İşçi davalarının akıbeti

İşçilerin açtığı davaların çoğunluğu lehe sonuçlanmaktaysa da bu tablonun farkında olan işverenler ve siyasi iktidar, iş kanunlarında değişiklik yaparak tepki çekmek yerine tabloyu kendi lehlerine çevirecek farklı bir yolu tercih etmekteler. Verilere göre, davalar işçiler lehine sonuçlansa da yıllar süren yargılamalar başlı başına işçiler açısından zarar sonucu doğuran nitelikte.

İşçilerin yoğun emek sömürüsü altında çalıştığı, çalışma saatlerinin her geçen gün daha da arttığı, ücretlerin ise enflasyonun artış hızı karşısında birkaç hafta içerisinde eridiği günlerden geçiyoruz.

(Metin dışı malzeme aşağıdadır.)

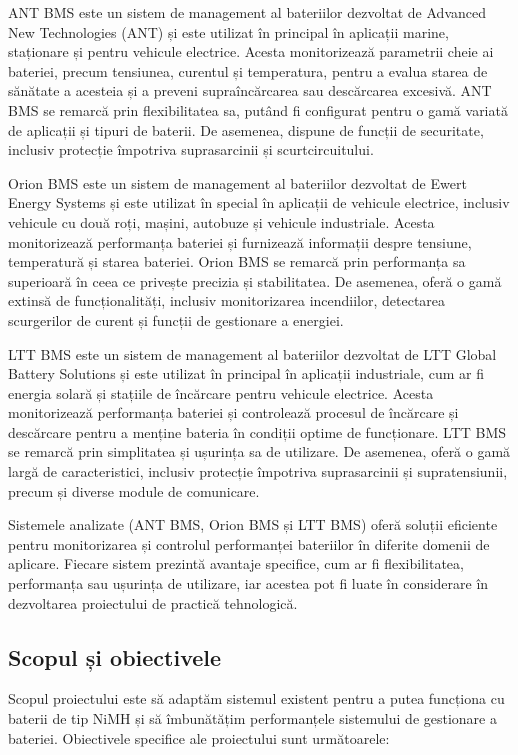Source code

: ANT BMS este un sistem de management al bateriilor dezvoltat de Advanced New Technologies (ANT) și este utilizat în principal în aplicații marine, staționare și pentru vehicule electrice. Acesta monitorizează parametrii cheie ai bateriei, precum tensiunea, curentul și temperatura, pentru a evalua starea de sănătate a acesteia și a preveni supraîncărcarea sau descărcarea excesivă. ANT BMS se remarcă prin flexibilitatea sa, putând fi configurat pentru o gamă variată de aplicații și tipuri de baterii. De asemenea, dispune de funcții de securitate, inclusiv protecție împotriva suprasarcinii și scurtcircuitului.

Orion BMS este un sistem de management al bateriilor dezvoltat de Ewert Energy Systems și este utilizat în special în aplicații de vehicule electrice, inclusiv vehicule cu două roți, mașini, autobuze și vehicule industriale. Acesta monitorizează performanța bateriei și furnizează informații despre tensiune, temperatură și starea bateriei. Orion BMS se remarcă prin performanța sa superioară în ceea ce privește precizia și stabilitatea. De asemenea, oferă o gamă extinsă de funcționalități, inclusiv monitorizarea incendiilor, detectarea scurgerilor de curent și funcții de gestionare a energiei.

LTT BMS este un sistem de management al bateriilor dezvoltat de LTT Global Battery Solutions și este utilizat în principal în aplicații industriale, cum ar fi energia solară și stațiile de încărcare pentru vehicule electrice. Acesta monitorizează performanța bateriei și controlează procesul de încărcare și descărcare pentru a menține bateria în condiții optime de funcționare. LTT BMS se remarcă prin simplitatea și ușurința sa de utilizare. De asemenea, oferă o gamă largă de caracteristici, inclusiv protecție împotriva suprasarcinii și supratensiunii, precum și diverse module de comunicare.

Sistemele analizate (ANT BMS, Orion BMS și LTT BMS) oferă soluții eficiente pentru monitorizarea și controlul performanței bateriilor în diferite domenii de aplicare. Fiecare sistem prezintă avantaje specifice, cum ar fi flexibilitatea, performanța sau ușurința de utilizare, iar acestea pot fi luate în considerare în dezvoltarea proiectului de practică tehnologică.

\subsection{Scopul și obiectivele}

Scopul proiectului este să adaptăm sistemul existent pentru a putea funcționa cu baterii de tip NiMH și să îmbunătățim performanțele sistemului de gestionare a bateriei. Obiectivele specifice ale proiectului sunt următoarele:


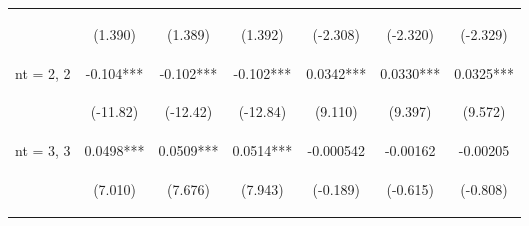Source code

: \documentclass[]{standalone}
\begin{document}
\begin{tabular}{lcccccc}
    \vspace{4pt}     & \begin{footnotesize}(1.390)\end{footnotesize}  & \begin{footnotesize}(1.389)\end{footnotesize}  & \begin{footnotesize}(1.392)\end{footnotesize}  & \begin{footnotesize}(-2.308)\end{footnotesize} & \begin{footnotesize}(-2.320)\end{footnotesize} & \begin{footnotesize}(-2.329)\end{footnotesize} \\
    nt = 2, 2        & -0.104***                                      & -0.102***                                      & -0.102***                                      & 0.0342***                                      & 0.0330***                                      & 0.0325***                                      \\
    \vspace{4pt}     & \begin{footnotesize}(-11.82)\end{footnotesize} & \begin{footnotesize}(-12.42)\end{footnotesize} & \begin{footnotesize}(-12.84)\end{footnotesize} & \begin{footnotesize}(9.110)\end{footnotesize}  & \begin{footnotesize}(9.397)\end{footnotesize}  & \begin{footnotesize}(9.572)\end{footnotesize}  \\
    nt = 3, 3        & 0.0498***                                      & 0.0509***                                      & 0.0514***                                      & -0.000542                                      & -0.00162                                       & -0.00205                                       \\
    \vspace{4pt}     & \begin{footnotesize}(7.010)\end{footnotesize}  & \begin{footnotesize}(7.676)\end{footnotesize}  & \begin{footnotesize}(7.943)\end{footnotesize}  & \begin{footnotesize}(-0.189)\end{footnotesize} & \begin{footnotesize}(-0.615)\end{footnotesize} & \begin{footnotesize}(-0.808)\end{footnotesize} \\

\end{tabular}
\end{document}
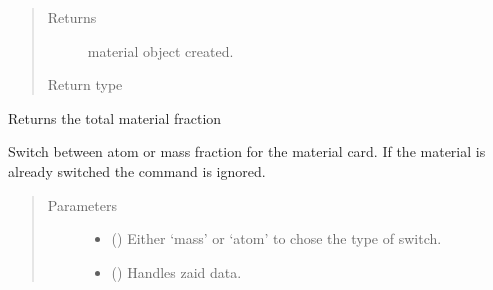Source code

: \documentclass[letterpaper,10pt,english]{sphinxmanual}
\begin{document}
\begin{fulllineitems}
\begin{fulllineitems}
\begin{quote}
\begin{description}
\begin{itemize}
\end{itemize}

\item[{Returns}] \leavevmode
\sphinxAtStartPar
material object created.

\item[{Return type}] \leavevmode
\sphinxAtStartPar
{\hyperref[\detokenize{api/inputgeneration:matreader.Material}]{}}

\end{description}\end{quote}

\end{fulllineitems}


\begin{fulllineitems}
\label{\detokenize{api/inputgeneration:matreader.Material.get_tot_fraction}}
\sphinxAtStartPar
Returns the total material fraction

\end{fulllineitems}


\begin{fulllineitems}
\label{\detokenize{api/inputgeneration:matreader.Material.switch_fraction}}
\sphinxAtStartPar
Switch between atom or mass fraction for the material card.
If the material is already switched the command is ignored.
\begin{quote}\begin{description}
\item[{Parameters}] \leavevmode\begin{itemize}
\item {} 
\sphinxAtStartPar
{} () \textendash{} Either ‘mass’ or ‘atom’ to chose the type of switch.

\item {} 
\sphinxAtStartPar
{} ({\hyperref[\detokenize{api/initobjects:libmanager.LibManager}]{}}) \textendash{} Handles zaid data.


\end{itemize}
\end{description}
\end{quote}
\end{fulllineitems}
\end{fulllineitems}
\end{document}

Bir yanda patronların karlarına kar kattığı, şirketlerin sürekli olarak yüksek kar oranlarını açıkladığı bugünlerde işler, emek cephesinde ise tam ters istikamette gidiyor. Çalışma şartlarındaki zorluklar bir yana, işverenlerin maliyet azaltma/kar artırma amacı veya sudan gerekçelerle işten çıkartmalarda yaşanan artış da diğer bir can alıcı sorun. Bu artışa paralel olarak işçilerin hak arayışları ve hukuki süreçlere dair başvurularında da artış yaşanmakta.

Yargı süreçlerinde ve kanunlarda, hak arama mücadelesindeki genel durumun işçiler lehine olduğu genel yaygın bir kanaat. Bu kanaati destekleyen iki husustan birincisi, işçi sınıfının tarihsel mücadelesi ve kazanımları sayesinde düzenlenen kanunlardaki işçi lehine yorum ilkesidir. İkincisi de işverenlerin fütursuzca ve keyfi şekilde işten çıkartma uygulamaları sebebiyle davaların çoğunlukla işçiler lehine sonuçlanmasıdır.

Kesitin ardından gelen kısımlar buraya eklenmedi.